EX-5.2 7 ex5-2.htm

 

Exhibit 5.2

 

 

October 4, 2021

 

LifeMD, Inc.
800 Third Avenue, Suite 2800
New York, New York 10022

 

Ladies and Gentlemen:

 

We have acted as legal counsel to LifeMD, Inc., a Delaware corporation (the “Company”), in connection with the preparation and filing with the Securities and Exchange Commission (the “Commission”) of a Prospectus Supplement (the “Prospectus Supplement”) dated September 28, 2021 to the Prospectus included in the Registration Statement on Form S-3 (File No. 333-256911) (the “Registration Statement”), filed by the Company with the Commission under the Securities Act of 1933, as amended (the “Securities Act”) related to the offer and sale by the Company of 1,400,000 shares (the “Shares”) of the Company’s 8.875% Series A Cumulative Perpetual Preferred Stock, par value $0.0001 per share (“Preferred Stock”), pursuant to an Underwriting Agreement (the “Underwriting Agreement”) dated September 29, 2021 by and between the Company and the several underwriters named therein. Pursuant to the Certificate of Designation establishing the powers, designations, preferences and rights of the Preferred Stock (the “Certificate of Designation”), the Shares will be convertible, upon the occurrence of certain conditions, into shares of common stock, par value $0.01 per share, of the Company (the “Conversion Shares”).

 

We have examined such documents and have reviewed such questions of law as we have considered necessary or appropriate for the purposes of our opinions set forth below.
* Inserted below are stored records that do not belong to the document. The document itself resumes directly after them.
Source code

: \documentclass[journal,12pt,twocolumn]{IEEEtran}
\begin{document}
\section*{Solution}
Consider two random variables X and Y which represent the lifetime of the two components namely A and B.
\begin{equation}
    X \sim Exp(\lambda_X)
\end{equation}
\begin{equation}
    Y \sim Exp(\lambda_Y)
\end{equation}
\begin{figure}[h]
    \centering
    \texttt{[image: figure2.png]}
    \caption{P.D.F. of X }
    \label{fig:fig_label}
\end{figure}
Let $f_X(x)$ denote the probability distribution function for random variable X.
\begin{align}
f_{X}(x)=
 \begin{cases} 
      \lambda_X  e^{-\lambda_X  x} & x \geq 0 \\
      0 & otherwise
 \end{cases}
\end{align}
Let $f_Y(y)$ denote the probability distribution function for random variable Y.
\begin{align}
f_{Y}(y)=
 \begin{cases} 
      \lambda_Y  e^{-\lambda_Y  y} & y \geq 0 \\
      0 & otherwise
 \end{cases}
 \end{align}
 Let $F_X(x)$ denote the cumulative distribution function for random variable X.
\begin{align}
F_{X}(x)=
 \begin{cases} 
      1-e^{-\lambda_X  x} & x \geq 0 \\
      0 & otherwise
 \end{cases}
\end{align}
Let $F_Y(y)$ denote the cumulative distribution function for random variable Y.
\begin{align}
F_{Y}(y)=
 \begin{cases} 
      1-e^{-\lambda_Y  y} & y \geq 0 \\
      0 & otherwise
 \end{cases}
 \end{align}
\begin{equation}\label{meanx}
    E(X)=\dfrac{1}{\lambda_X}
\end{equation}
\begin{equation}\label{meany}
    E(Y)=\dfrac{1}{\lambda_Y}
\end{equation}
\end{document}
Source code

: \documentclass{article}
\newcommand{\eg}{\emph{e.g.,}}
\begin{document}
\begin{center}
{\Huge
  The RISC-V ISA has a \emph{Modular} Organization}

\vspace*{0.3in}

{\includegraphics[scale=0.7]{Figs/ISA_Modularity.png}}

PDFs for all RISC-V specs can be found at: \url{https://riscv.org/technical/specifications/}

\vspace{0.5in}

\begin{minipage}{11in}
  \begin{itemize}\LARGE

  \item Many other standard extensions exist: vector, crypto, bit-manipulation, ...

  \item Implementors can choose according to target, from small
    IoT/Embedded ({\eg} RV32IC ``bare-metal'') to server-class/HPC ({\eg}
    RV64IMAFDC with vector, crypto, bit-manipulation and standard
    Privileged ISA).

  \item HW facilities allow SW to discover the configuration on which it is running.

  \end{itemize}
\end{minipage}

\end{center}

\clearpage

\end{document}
In rendering our opinions set forth below, we have assumed the authenticity of all documents submitted to us as originals, the genuineness of all signatures and the conformity to authentic originals of all documents submitted to us as copies. We have also assumed the legal capacity for all purposes relevant hereto of all natural persons. As to questions of fact material to our opinions, we have relied upon certificates or comparable documents of officers and other representatives of the Company and of public officials.

 

Based on the foregoing, we are of the opinion that:

 

  1. The Shares, when issued and delivered against payment of the consideration therefor specified in the Underwriting Agreement, will be validly issued, fully paid and non-assessable.
     
  2. The Conversion Shares, when issued upon conversion of the Shares in accordance with the Certificate of Designation, will be validly issued, fully paid and non-assessable

 

Our opinions expressed above are limited to the Delaware General Corporation Law.

 

We understand that you wish to file this opinion with the Commission as an exhibit to the Registration Statement in accordance with the requirements of Item 601(b)(5) of Regulation S-K promulgated under the Securities Act and to reference the firm’s name under the caption “Legal Matters” in the prospectus which forms part of the Registration Statement, and we hereby consent thereto. In giving this consent, we do not admit that we are within the category of persons whose consent is required under Section 7 of the Securities Act or the rules and regulations of the Commission promulgated thereunder.